» Work order
Below are records to give again exactly; omit each image they contain.

··· Records supplied

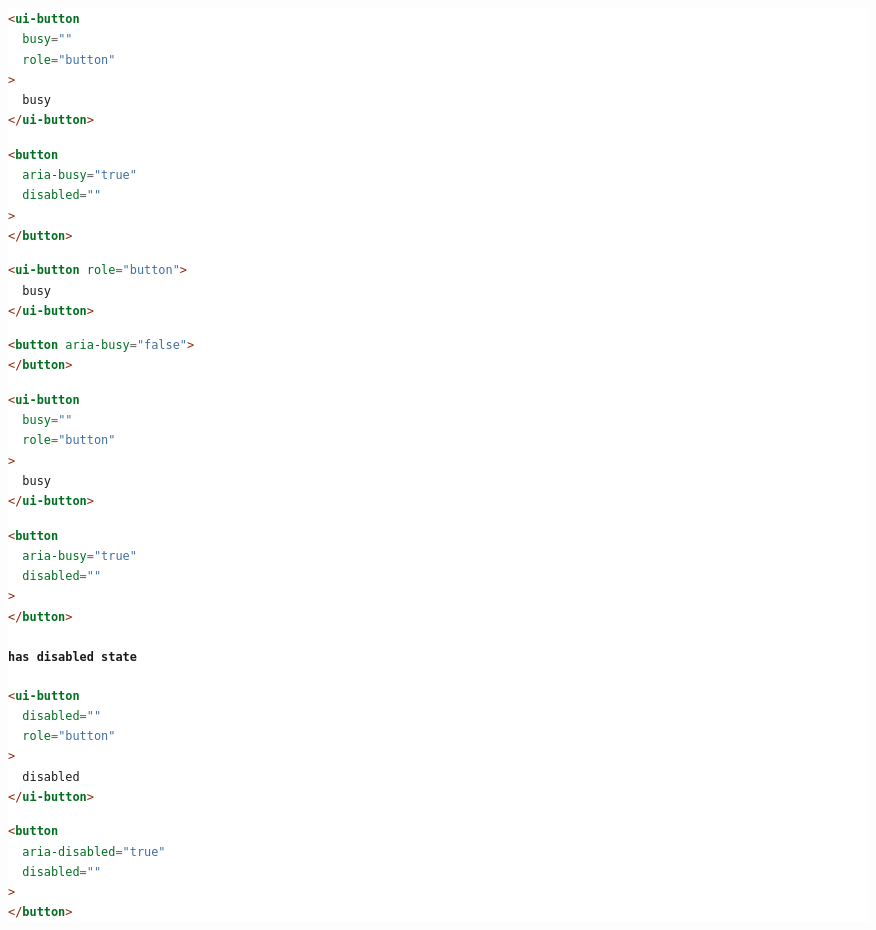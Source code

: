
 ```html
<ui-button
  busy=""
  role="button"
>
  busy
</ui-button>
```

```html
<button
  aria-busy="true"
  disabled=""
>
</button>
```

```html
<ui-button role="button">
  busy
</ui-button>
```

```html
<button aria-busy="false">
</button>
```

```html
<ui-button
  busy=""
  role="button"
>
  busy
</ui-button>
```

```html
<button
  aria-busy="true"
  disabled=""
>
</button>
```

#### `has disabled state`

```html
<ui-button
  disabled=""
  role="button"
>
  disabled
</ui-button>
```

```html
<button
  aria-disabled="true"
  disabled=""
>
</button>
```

······

» Solution to this task
Source code

:
 ```html
<ui-button
  busy=""
  role="button"
>
  busy
</ui-button>
```

```html
<button
  aria-busy="true"
  disabled=""
>
</button>
```

```html
<ui-button role="button">
  busy
</ui-button>
```

```html
<button aria-busy="false">
</button>
```

```html
<ui-button
  busy=""
  role="button"
>
  busy
</ui-button>
```

```html
<button
  aria-busy="true"
  disabled=""
>
</button>
```

#### `has disabled state`

```html
<ui-button
  disabled=""
  role="button"
>
  disabled
</ui-button>
```

```html
<button
  aria-disabled="true"
  disabled=""
>
</button>
```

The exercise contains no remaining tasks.